=== Data supplied ===

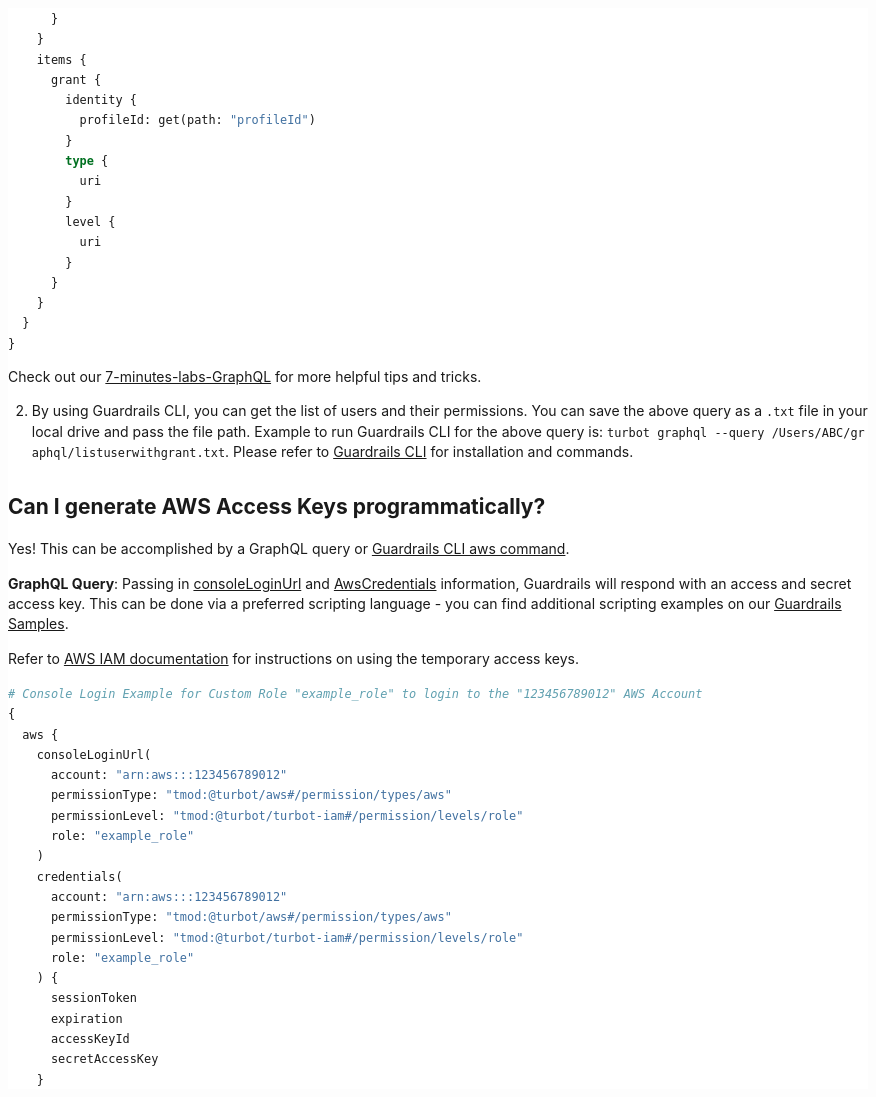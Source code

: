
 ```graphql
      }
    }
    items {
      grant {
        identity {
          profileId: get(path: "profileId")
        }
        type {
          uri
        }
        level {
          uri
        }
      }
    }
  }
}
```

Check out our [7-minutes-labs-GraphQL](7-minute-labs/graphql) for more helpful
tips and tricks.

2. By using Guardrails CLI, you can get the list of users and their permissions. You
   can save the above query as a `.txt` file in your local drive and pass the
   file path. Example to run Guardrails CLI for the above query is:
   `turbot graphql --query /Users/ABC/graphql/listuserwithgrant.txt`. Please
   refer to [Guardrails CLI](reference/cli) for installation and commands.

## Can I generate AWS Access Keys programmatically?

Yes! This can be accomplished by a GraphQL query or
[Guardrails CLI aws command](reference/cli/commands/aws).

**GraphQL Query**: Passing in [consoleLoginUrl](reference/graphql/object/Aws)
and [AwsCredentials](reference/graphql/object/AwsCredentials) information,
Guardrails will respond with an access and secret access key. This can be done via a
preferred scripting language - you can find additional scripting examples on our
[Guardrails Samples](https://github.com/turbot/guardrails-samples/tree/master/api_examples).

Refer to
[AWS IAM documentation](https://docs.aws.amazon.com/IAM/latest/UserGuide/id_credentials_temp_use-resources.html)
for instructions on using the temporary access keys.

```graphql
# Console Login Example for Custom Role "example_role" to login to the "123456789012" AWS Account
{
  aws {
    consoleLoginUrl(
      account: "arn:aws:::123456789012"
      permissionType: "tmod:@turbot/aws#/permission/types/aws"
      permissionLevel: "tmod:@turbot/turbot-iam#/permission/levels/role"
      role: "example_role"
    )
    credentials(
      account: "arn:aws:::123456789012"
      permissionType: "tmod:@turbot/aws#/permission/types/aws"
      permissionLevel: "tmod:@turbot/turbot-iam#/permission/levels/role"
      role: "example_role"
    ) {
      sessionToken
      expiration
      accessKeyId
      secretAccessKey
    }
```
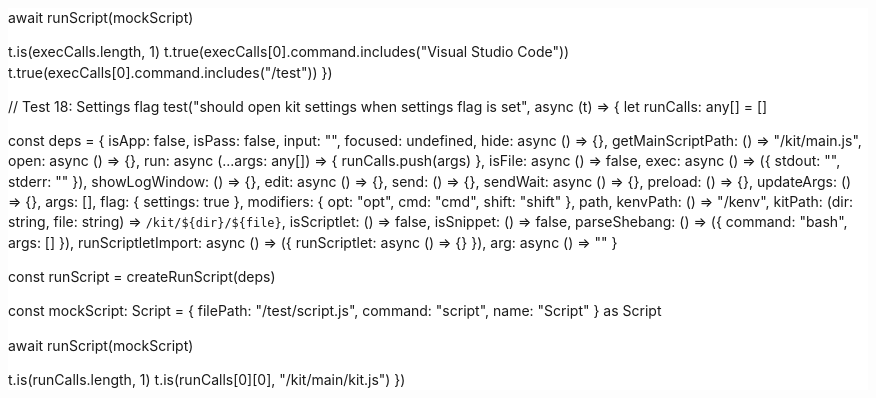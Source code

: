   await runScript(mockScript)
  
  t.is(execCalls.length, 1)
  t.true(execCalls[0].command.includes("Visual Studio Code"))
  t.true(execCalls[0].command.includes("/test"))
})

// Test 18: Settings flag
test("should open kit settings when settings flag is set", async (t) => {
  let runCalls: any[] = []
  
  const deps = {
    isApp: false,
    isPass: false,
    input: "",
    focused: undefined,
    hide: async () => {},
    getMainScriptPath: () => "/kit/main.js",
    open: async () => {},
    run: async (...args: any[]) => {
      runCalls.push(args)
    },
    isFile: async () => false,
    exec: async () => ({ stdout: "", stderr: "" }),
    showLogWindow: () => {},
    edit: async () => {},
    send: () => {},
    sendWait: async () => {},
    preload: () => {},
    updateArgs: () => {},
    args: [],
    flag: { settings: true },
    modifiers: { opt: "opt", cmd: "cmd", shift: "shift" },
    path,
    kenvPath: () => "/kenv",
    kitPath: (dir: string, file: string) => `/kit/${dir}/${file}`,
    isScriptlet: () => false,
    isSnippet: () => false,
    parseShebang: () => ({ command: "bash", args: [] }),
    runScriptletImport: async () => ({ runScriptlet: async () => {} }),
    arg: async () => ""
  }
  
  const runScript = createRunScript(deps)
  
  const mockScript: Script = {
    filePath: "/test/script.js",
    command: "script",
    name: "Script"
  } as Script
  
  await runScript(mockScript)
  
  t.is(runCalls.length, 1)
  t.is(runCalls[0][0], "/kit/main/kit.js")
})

===

**Work task**
Print exactly the lines from the first line of the records above through the line containing "Passing in [consoleLoginUrl](reference/graphql/object/Aws)", both included, and leave the pictures out.

**Response to the exercise**
Source code

:
 ```graphql
      }
    }
    items {
      grant {
        identity {
          profileId: get(path: "profileId")
        }
        type {
          uri
        }
        level {
          uri
        }
      }
    }
  }
}
```

Check out our [7-minutes-labs-GraphQL](7-minute-labs/graphql) for more helpful
tips and tricks.

2. By using Guardrails CLI, you can get the list of users and their permissions. You
   can save the above query as a `.txt` file in your local drive and pass the
   file path. Example to run Guardrails CLI for the above query is:
   `turbot graphql --query /Users/ABC/graphql/listuserwithgrant.txt`. Please
   refer to [Guardrails CLI](reference/cli) for installation and commands.

## Can I generate AWS Access Keys programmatically?

Yes! This can be accomplished by a GraphQL query or
[Guardrails CLI aws command](reference/cli/commands/aws).

**GraphQL Query**: Passing in [consoleLoginUrl](reference/graphql/object/Aws)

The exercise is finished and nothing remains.